Description of the task — Below are the records. Retype, exactly, the lines from the first through the line with "Font Awesome, Handlebars", and leave out the pictures.

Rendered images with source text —
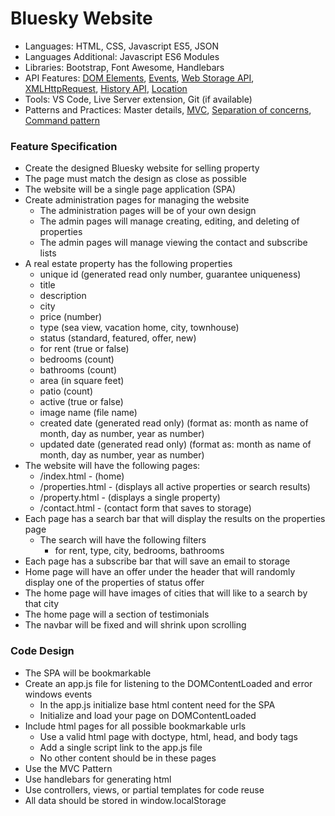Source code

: 
# Bluesky Website

* Languages: HTML, CSS, Javascript ES5, JSON
* Languages Additional: Javascript ES6 Modules
* Libraries: Bootstrap, Font Awesome, Handlebars
* API Features: [DOM Elements](http://brickhousecodecamp.org/docs/Javascript/developer.mozilla.org/en-US/docs/Web/API/Document_Object_Model.html), [Events](http://brickhousecodecamp.org/docs/JavaScript/developer.mozilla.org/en-US/docs/Web/Events.html), [Web Storage API](http://brickhousecodecamp.org/docs/javascript/developer.mozilla.org/en-US/docs/Web/API/Web_Storage_API.html), [XMLHttpRequest](http://brickhousecodecamp.org/docs/javascript/developer.mozilla.org/en-US/docs/Web/API/XMLHttpRequest.html), [History API](http://brickhousecodecamp.org/docs/javascript/developer.mozilla.org/en-US/docs/Web/API/History_API.html), [Location](http://brickhousecodecamp.org/docs/javascript/developer.mozilla.org/en-US/docs/Web/API/Location.html)
* Tools: VS Code, Live Server extension, Git (if available)
* Patterns and Practices: Master details, [MVC](http://brickhousecodecamp.org/wikipedia/model_view_controller.html), [Separation of concerns](http://brickhousecodecamp.org/wikipedia/separation_of_concerns.html), [Command pattern](http://brickhousecodecamp.org/wikipedia/command_pattern.html)

### Feature Specification

* Create the designed Bluesky website for selling property
* The page must match the design as close as possible
* The website will be a single page application (SPA)
* Create administration pages for managing the website
	* The administration pages will be of your own design
	* The admin pages will manage creating, editing, and deleting of properties
	* The admin pages will manage viewing the contact and subscribe lists
* A real estate property has the following properties
	* unique id (generated read only number, guarantee uniqueness)
	* title
	* description
	* city
	* price (number)
	* type (sea view, vacation home, city, townhouse)
	* status (standard, featured, offer, new)
	* for rent (true or false)
	* bedrooms (count)
	* bathrooms (count)
	* area (in square feet)
	* patio (count)
	* active (true or false)
	* image name (file name)
	* created date (generated read only) (format as: month as name of month, day as number, year as number)
	* updated date (generated read only) (format as: month as name of month, day as number, year as number)
* The website will have the following pages:
	* /index.html - (home)
	* /properties.html - (displays all active properties or search results)
	* /property.html - (displays a single property)
	* /contact.html - (contact form that saves to storage)
* Each page has a search bar that will display the results on the properties page
	* The search will have the following filters
		* for rent, type, city, bedrooms, bathrooms
* Each page has a subscribe bar that will save an email to storage
* Home page will have an offer under the header that will randomly display
	one of the properties of status offer
* The home page will have images of cities that will like to a search by that city
* The home page will a section of testimonials
* The navbar will be fixed and will shrink upon scrolling

### Code Design

* The SPA will be bookmarkable
* Create an app.js file for listening to the DOMContentLoaded and error windows events
	* In the app.js initialize base html content need for the SPA
	* Initialize and load your page on DOMContentLoaded
* Include html pages for all possible bookmarkable urls
	* Use a valid html page with doctype, html, head, and body tags
	* Add a single script link to the app.js file
	* No other content should be in these pages
* Use the MVC Pattern
* Use handlebars for generating html
* Use controllers, views, or partial templates for code reuse
* All data should be stored in window.localStorage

Answer to the exercise —
Source code

: 
# Bluesky Website

* Languages: HTML, CSS, Javascript ES5, JSON
* Languages Additional: Javascript ES6 Modules
* Libraries: Bootstrap, Font Awesome, Handlebars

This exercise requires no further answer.